『君と まわり道』 32


 キッチンに立つ拓海の後ろ姿を眺めながら、オレはぼんやりと昼間の事を思い出した。
近すぎて気づかなかったけど、拓海はチカちゃんが言うようにカッコイイ。いや、気付いてはいたんだ。
拓海と友人でいる事は、とても自慢だった。オレより成績も良かったし、ほんの少し背も高い。何かにつけてオレの少し上をいっていたが、それが悔しくない程傍に居る事は心地よかった。
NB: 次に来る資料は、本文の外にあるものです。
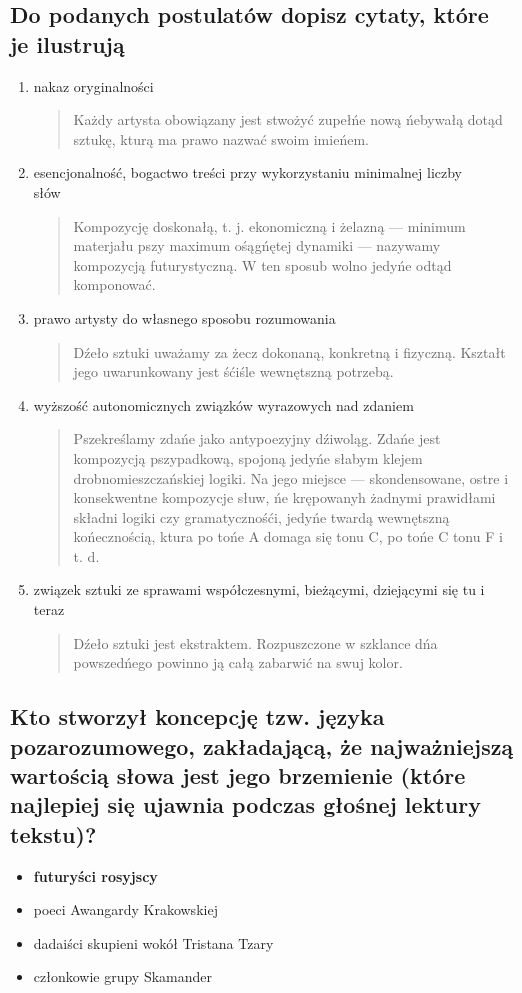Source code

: \documentclass[a4paper]{article}
\begin{document}
\subsection{Do podanych postulatów dopisz cytaty, które je ilustrują}
\begin{enumerate}
    \item nakaz oryginalności \begin{quote}
        Każdy artysta obowiązany jest stwożyć zupełńe nową ńebywałą dotąd sztukę, kturą ma prawo nazwać swoim imieńem.
    \end{quote}
    \item esencjonalność, bogactwo treści przy wykorzystaniu minimalnej liczby\\ słów \begin{quote}
        Kompozycję doskonałą, t. j. ekonomiczną i żelazną — minimum materjału pszy maximum ośągńętej dynamiki — nazywamy kompozycją futurystyczną. W ten sposub wolno jedyńe odtąd komponować.
    \end{quote}
    \item prawo artysty do własnego sposobu rozumowania \begin{quote}
        Dźeło sztuki uważamy za żecz dokonaną, konkretną i fizyczną. Kształt jego uwarunkowany jest śćiśle wewnętszną potrzebą.
    \end{quote}
    \item wyższość autonomicznych związków wyrazowych nad zdaniem \begin{quote}
        Pszekreślamy zdańe jako antypoezyjny dźiwoląg. Zdańe jest kompozycją pszypadkową, spojoną jedyńe słabym klejem drobnomieszczańskiej logiki. Na jego miejsce — skondensowane, ostre i konsekwentne kompozycje słuw, ńe krępowanyh żadnymi prawidłami składni logiki czy gramatycznośći, jedyńe twardą wewnętszną końecznością, ktura po tońe A domaga się tonu C, po tońe C tonu F i t. d.
    \end{quote}
    \item związek sztuki ze sprawami współczesnymi, bieżącymi, dziejącymi się tu i teraz \begin{quote}
        Dźeło sztuki jest ekstraktem. Rozpuszczone w szklance dńa powszedńego powinno ją całą zabarwić na swuj kolor.
    \end{quote}
\end{enumerate}
\subsection{Kto stworzył koncepcję tzw. języka pozarozumowego, zakładającą, że najważniejszą wartością słowa jest je\-go brzemienie (które najlepiej się ujawnia podczas głośnej lektury tekstu)?}
\begin{itemize}
    \item \textbf{futuryści rosyjscy}
    \item poeci Awangardy Krakowskiej
    \item dadaiści skupieni wokół Tristana Tzary
    \item członkowie grupy Skamander
\end{itemize}
\end{document}
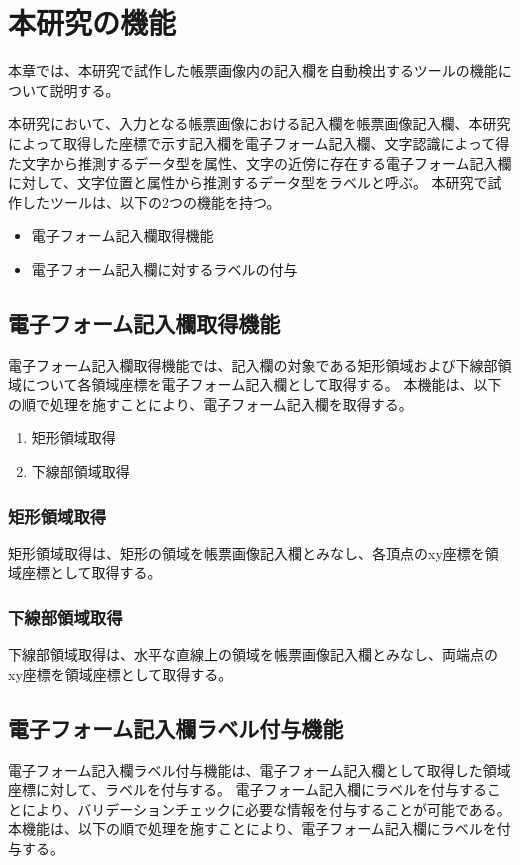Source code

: \chapter{本研究の機能}\label{cha:Function}
本章では、本研究で試作した帳票画像内の記入欄を自動検出するツールの機能について説明する。

本研究において、入力となる帳票画像における記入欄を帳票画像記入欄、本研究によって取得した座標で示す記入欄を電子フォーム記入欄、文字認識によって得た文字から推測するデータ型を属性、文字の近傍に存在する電子フォーム記入欄に対して、文字位置と属性から推測するデータ型をラベルと呼ぶ。
本研究で試作したツールは、以下の2つの機能を持つ。

\begin{itemize}
  \item 電子フォーム記入欄取得機能
  \item 電子フォーム記入欄に対するラベルの付与
\end{itemize}


\section{電子フォーム記入欄取得機能}\label{sec:eform_write_space_obtainment_feature}
電子フォーム記入欄取得機能では、記入欄の対象である矩形領域および下線部領域について各領域座標を電子フォーム記入欄として取得する。
本機能は、以下の順で処理を施すことにより、電子フォーム記入欄を取得する。

\begin{enumerate}
  \item 矩形領域取得
  \item 下線部領域取得
\end{enumerate}

\subsection{矩形領域取得}\label{subsec:rect_coords_obtainment}
矩形領域取得は、矩形の領域を帳票画像記入欄とみなし、各頂点のxy座標を領域座標として取得する。

\subsection{下線部領域取得}\label{subsec:underline_coords_obtainment}
下線部領域取得は、水平な直線上の領域を帳票画像記入欄とみなし、両端点のxy座標を領域座標として取得する。


\section{電子フォーム記入欄ラベル付与機能}\label{sec:label_link}
電子フォーム記入欄ラベル付与機能は、電子フォーム記入欄として取得した領域座標に対して、ラベルを付与する。
電子フォーム記入欄にラベルを付与することにより、バリデーションチェックに必要な情報を付与することが可能である。
本機能は、以下の順で処理を施すことにより、電子フォーム記入欄にラベルを付与する。

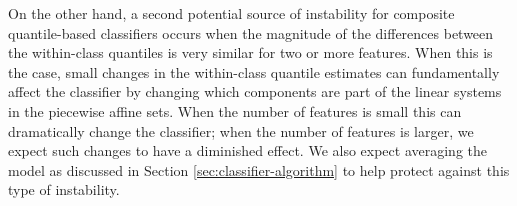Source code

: On the other hand, a second potential source of instability for composite
quantile-based classifiers occurs when the magnitude of the differences between
the within-class quantiles is very similar for two or more features.  When this
is the case, small changes in the within-class quantile estimates can
fundamentally affect the classifier by changing which components are part of the
linear systems in the piecewise affine sets.  When the number of features is
small this can dramatically change the classifier; when the number of features
is larger, we expect such changes to have a diminished effect.  We also expect
averaging the model as discussed in Section \ref{sec:classifier-algorithm} to
help protect against this type of instability.


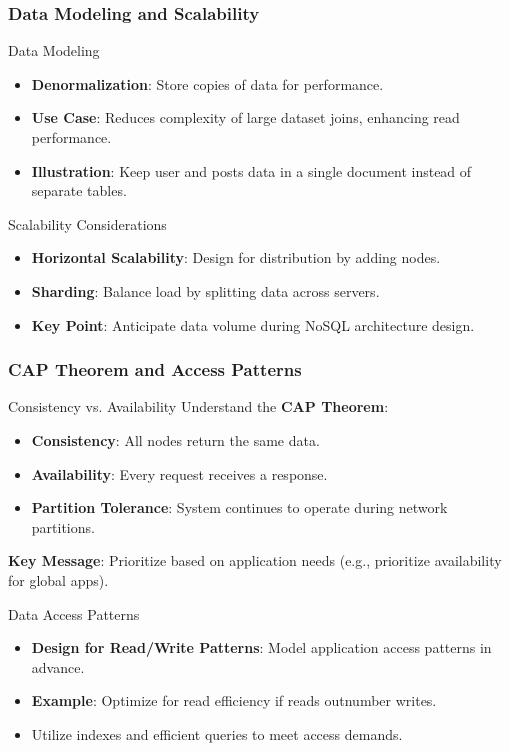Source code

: \documentclass[aspectratio=169]{beamer}
\begin{document}
\begin{frame}[fragile]
    \frametitle{Data Modeling and Scalability}
    \begin{block}{Data Modeling}
        \begin{itemize}
            \item \textbf{Denormalization}: Store copies of data for performance.
            \item \textbf{Use Case}: Reduces complexity of large dataset joins, enhancing read performance.
            \item \textbf{Illustration}: Keep user and posts data in a single document instead of separate tables.
        \end{itemize}
    \end{block}
    
    \begin{block}{Scalability Considerations}
        \begin{itemize}
            \item \textbf{Horizontal Scalability}: Design for distribution by adding nodes.
            \item \textbf{Sharding}: Balance load by splitting data across servers.
            \item \textbf{Key Point}: Anticipate data volume during NoSQL architecture design.
        \end{itemize}
    \end{block}
\end{frame}

\begin{frame}[fragile]
    \frametitle{CAP Theorem and Access Patterns}
    \begin{block}{Consistency vs. Availability}
        Understand the \textbf{CAP Theorem}:
        \begin{itemize}
            \item \textbf{Consistency}: All nodes return the same data.
            \item \textbf{Availability}: Every request receives a response.
            \item \textbf{Partition Tolerance}: System continues to operate during network partitions.
        \end{itemize}
        \textbf{Key Message}: Prioritize based on application needs (e.g., prioritize availability for global apps).
    \end{block}

    \begin{block}{Data Access Patterns}
        \begin{itemize}
            \item \textbf{Design for Read/Write Patterns}: Model application access patterns in advance.
            \item \textbf{Example}: Optimize for read efficiency if reads outnumber writes.
            \item Utilize indexes and efficient queries to meet access demands.
        \end{itemize}
    \end{block}
\end{frame}
\end{document}
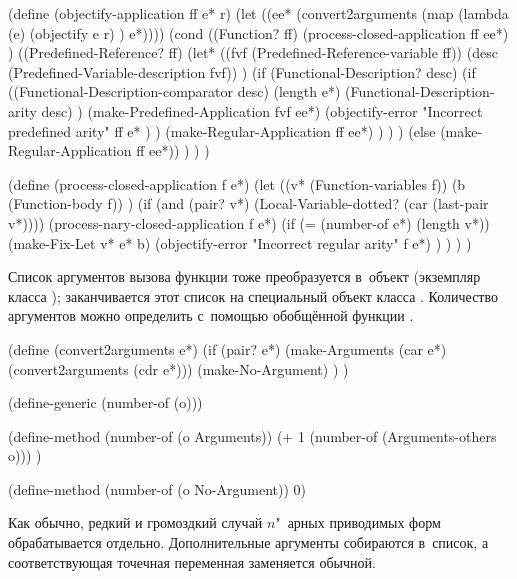\begin{code:lisp}
(define (objectify-application ff e* r)
  (let ((ee* (convert2arguments (map (lambda (e)
                                       (objectify e r) ) e*))))
    (cond ((Function? ff)
           (process-closed-application ff ee*) )
          ((Predefined-Reference? ff)
           (let* ((fvf  (Predefined-Reference-variable ff))
                  (desc (Predefined-Variable-description fvf)) )
             (if (Functional-Description? desc)
                 (if ((Functional-Description-comparator desc)
                      (length e*) (Functional-Description-arity desc) )
                     (make-Predefined-Application fvf ee*)
                     (objectify-error
                      "Incorrect predefined arity" ff e* ) )
                 (make-Regular-Application ff ee*) ) ) )
          (else (make-Regular-Application ff ee*)) ) ) )

(define (process-closed-application f e*)
  (let ((v* (Function-variables f))
        (b  (Function-body f)) )
    (if (and (pair? v*) (Local-Variable-dotted? (car (last-pair v*))))
        (process-nary-closed-application f e*)
        (if (= (number-of e*) (length v*))
            (make-Fix-Let v* e* b)
            (objectify-error "Incorrect regular arity" f e*) ) ) ) )
\end{code:lisp}

Список аргументов вызова функции тоже преобразуется в~объект (экземпляр класса
); заканчивается этот список на специальный объект класса
. Количество аргументов можно определить с~помощью обобщённой
функции .

\begin{code:lisp}
(define (convert2arguments e*)
  (if (pair? e*)
      (make-Arguments (car e*) (convert2arguments (cdr e*)))
      (make-No-Argument) ) )

(define-generic (number-of (o)))

(define-method (number-of (o Arguments))
  (+ 1 (number-of (Arguments-others o))) )

(define-method (number-of (o No-Argument)) 0)
\end{code:lisp}

Как обычно, редкий и громоздкий случай $n$"~арных приводимых форм обрабатывается
отдельно. Дополнительные аргументы собираются в~список, а соответствующая
точечная переменная заменяется обычной.

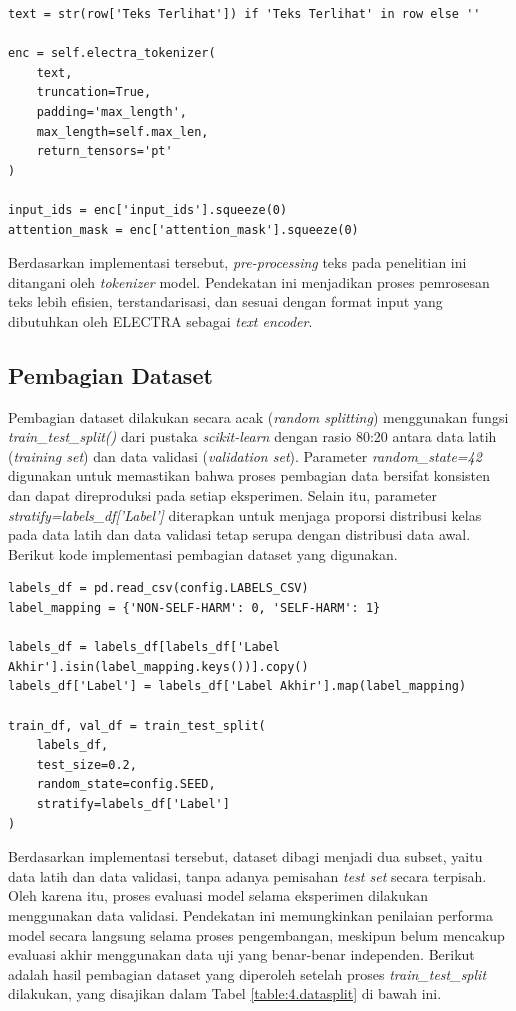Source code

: \begin{lstlisting}[caption={Kode \textit{pre-processing} teks}, label={code:4.preprocessing_teks}]
text = str(row['Teks Terlihat']) if 'Teks Terlihat' in row else ''

enc = self.electra_tokenizer(
    text,
    truncation=True,
    padding='max_length',
    max_length=self.max_len,
    return_tensors='pt'
)

input_ids = enc['input_ids'].squeeze(0)
attention_mask = enc['attention_mask'].squeeze(0)
\end{lstlisting}

Berdasarkan implementasi tersebut, \textit{pre-processing} teks pada penelitian ini ditangani oleh \textit{tokenizer} model. Pendekatan ini menjadikan proses pemrosesan teks lebih efisien, terstandarisasi, dan sesuai dengan format input yang dibutuhkan oleh ELECTRA sebagai \textit{text encoder}.

\subsection{Pembagian Dataset} \label{IV.Preprocessing.Split}
Pembagian dataset dilakukan secara acak (\textit{random splitting}) menggunakan fungsi \textit{train\_test\_split()} dari pustaka \textit{scikit-learn} dengan rasio 80:20 antara data latih (\textit{training set}) dan data validasi (\textit{validation set}). Parameter \textit{random\_state=42} digunakan untuk memastikan bahwa proses pembagian data bersifat konsisten dan dapat direproduksi pada setiap eksperimen. Selain itu, parameter \textit{stratify=labels\_df['Label']} diterapkan untuk menjaga proporsi distribusi kelas pada data latih dan data validasi tetap serupa dengan distribusi data awal. Berikut kode implementasi pembagian dataset yang digunakan.

\begin{lstlisting}[caption={Kode pembagian dataset}, label={code:4.pembagian_dataset}]
labels_df = pd.read_csv(config.LABELS_CSV)
label_mapping = {'NON-SELF-HARM': 0, 'SELF-HARM': 1}

labels_df = labels_df[labels_df['Label Akhir'].isin(label_mapping.keys())].copy()
labels_df['Label'] = labels_df['Label Akhir'].map(label_mapping)

train_df, val_df = train_test_split(
    labels_df,
    test_size=0.2,
    random_state=config.SEED,
    stratify=labels_df['Label']
)
\end{lstlisting}

Berdasarkan implementasi tersebut, dataset dibagi menjadi dua subset, yaitu data latih dan data validasi, tanpa adanya pemisahan \textit{test set} secara terpisah. Oleh karena itu, proses evaluasi model selama eksperimen dilakukan menggunakan data validasi. Pendekatan ini memungkinkan penilaian performa model secara langsung selama proses pengembangan, meskipun belum mencakup evaluasi akhir menggunakan data uji yang benar-benar independen. Berikut adalah hasil pembagian dataset yang diperoleh setelah proses \textit{train\_test\_split} dilakukan, yang disajikan dalam Tabel \ref{table:4.datasplit} di bawah ini.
なんとなく、自分は同性に興味を持つ人種なんだって分ってきた時、すぐに拓海の顔が思い浮かんだが、女子にモテていたしオレとは違うんだって切り離した。
居候していた時も、まさかこんな事になるなんて思ってもいなくて、オレは普通にゲイバーで遊んだし朝帰りもした。今更ながら、自分の生活が歪んでいたって思うけれど、この先どうすればいいんだろう.........。



「出来たぞ。」
キッチンのテーブルにお粥の入った鍋を置くと茶碗によそってくれるが、そんな姿をぼんやり見るオレに気付くと、「おいっ、早く食えよ。それともベッドの中で食べたいのか?俺に食べさせてほしい、とか?」と、言われる。

「あ、起きるから。」
オレは焦ってベッドからはい出した。まだふらつくが、立ち上がると椅子に座り茶碗の中のお粥をすくう。
オレの好物の玉子粥は、本当に久しぶりの味だった。一緒にテーブルの上に置かれた梅干を見たが、それには触れないようにした。梅干は苦手。拓海が健康の為に食べているらしいけど、彼女がくれたんだろうな。

「あ、・・・・・思い出しちゃった、オレ。」
「・・・・・なに?」
目の前で、同じようにお粥を口に運ぶ拓海に、突然の言葉。

「お前、彼女いるじゃん。昨日の朝の人?アレ、彼女じゃないの?!」

「・・・・・ああ、そうだった。」

「・・・・だった?」

「うん、別れたから、昨日。」
「え?」

驚いた。3か月前に告られて付き合い出してから、先週までは彼女優先の男が・・・・・。
オレがミサキに追い出された時、オレよりも彼女を取るって言っていたのに・・・・。

「拓海って、意外にあっさりしてるんだな。彼女、泣いたりしなかったの?」
少しだけ気になる。あの朝の人だったら、凄く真面目そうな感じだったし、悪い事したような気がする。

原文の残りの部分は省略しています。